# About this task
Go through the data and copy every line exactly, but not the images.

# Records shown
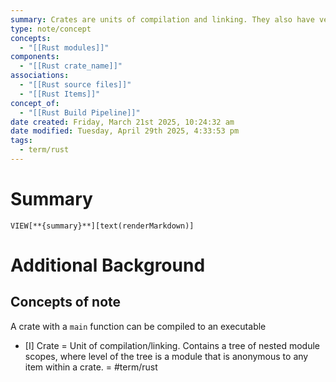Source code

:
 ```yaml
---
summary: Crates are units of compilation and linking. They also have versioning, distribution, and runtime loading. A crate contains a tree of nested module scopes. The top level of the tree is a module that is anonymous (from the point of view of paths within the module) and any item within a crate has a canonical module path denoting its location within the crate's module tree.
type: note/concept
concepts:
  - "[[Rust modules]]"
components:
  - "[[Rust crate_name]]"
associations:
  - "[[Rust source files]]"
  - "[[Rust Items]]"
concept_of:
  - "[[Rust Build Pipeline]]"
date created: Friday, March 21st 2025, 10:24:32 am
date modified: Tuesday, April 29th 2025, 4:33:53 pm
tags:
  - term/rust
---
```

# Summary
`VIEW[**{summary}**][text(renderMarkdown)]`

# Additional Background
## Concepts of note
A crate with a `main` function can be compiled to an executable
- [I] Crate = Unit of compilation/linking. Contains a tree of nested module scopes, where level of the tree is a module that is anonymous to any item within a crate. = #term/rust 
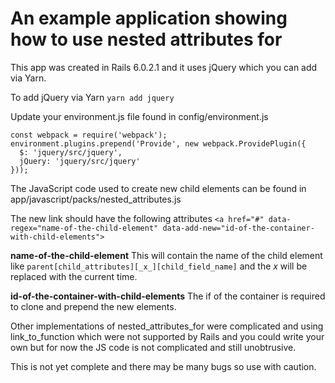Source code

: # An example application showing how to use nested attributes for

This app was created in Rails 6.0.2.1 and it uses jQuery which you can add via Yarn.

To add jQuery via Yarn
``` yarn add jquery ```

Update your environment.js file found in config/environment.js
```
const webpack = require('webpack');
environment.plugins.prepend('Provide', new webpack.ProvidePlugin({
  $: 'jquery/src/jquery',
  jQuery: 'jquery/src/jquery'
}));
```

The JavaScript code used to create new child elements can be found in app/javascript/packs/nested_attributes.js

The new link should have the following attributes
```<a href="#" data-regex="name-of-the-child-element" data-add-new="id-of-the-container-with-child-elements">```

**name-of-the-child-element**
This will contain the name of the child element like ```parent[child_attributes][_x_][child_field_name]``` and the _x_ will be replaced with the current time. 

**id-of-the-container-with-child-elements**
The if of the container is required to clone and prepend the new elements.

Other implementations of nested_attributes_for were complicated and using link_to_function which were not supported by Rails and you could write your own but for now the JS code is not complicated and still unobtrusive. 

This is not yet complete and there may be many bugs so use with caution.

# Task solution
Source code

:
 ```yaml
---
summary: Crates are units of compilation and linking. They also have versioning, distribution, and runtime loading. A crate contains a tree of nested module scopes. The top level of the tree is a module that is anonymous (from the point of view of paths within the module) and any item within a crate has a canonical module path denoting its location within the crate's module tree.
type: note/concept
concepts:
  - "[[Rust modules]]"
components:
  - "[[Rust crate_name]]"
associations:
  - "[[Rust source files]]"
  - "[[Rust Items]]"
concept_of:
  - "[[Rust Build Pipeline]]"
date created: Friday, March 21st 2025, 10:24:32 am
date modified: Tuesday, April 29th 2025, 4:33:53 pm
tags:
  - term/rust
---
```

# Summary
`VIEW[**{summary}**][text(renderMarkdown)]`

# Additional Background
## Concepts of note
A crate with a `main` function can be compiled to an executable
- [I] Crate = Unit of compilation/linking. Contains a tree of nested module scopes, where level of the tree is a module that is anonymous to any item within a crate. = #term/rust 
Source code

: # An example application showing how to use nested attributes for

This app was created in Rails 6.0.2.1 and it uses jQuery which you can add via Yarn.

To add jQuery via Yarn
``` yarn add jquery ```

Update your environment.js file found in config/environment.js
```
const webpack = require('webpack');
environment.plugins.prepend('Provide', new webpack.ProvidePlugin({
  $: 'jquery/src/jquery',
  jQuery: 'jquery/src/jquery'
}));
```

The JavaScript code used to create new child elements can be found in app/javascript/packs/nested_attributes.js

The new link should have the following attributes
```<a href="#" data-regex="name-of-the-child-element" data-add-new="id-of-the-container-with-child-elements">```

**name-of-the-child-element**
This will contain the name of the child element like ```parent[child_attributes][_x_][child_field_name]``` and the _x_ will be replaced with the current time. 

**id-of-the-container-with-child-elements**
The if of the container is required to clone and prepend the new elements.

Other implementations of nested_attributes_for were complicated and using link_to_function which were not supported by Rails and you could write your own but for now the JS code is not complicated and still unobtrusive. 

This is not yet complete and there may be many bugs so use with caution.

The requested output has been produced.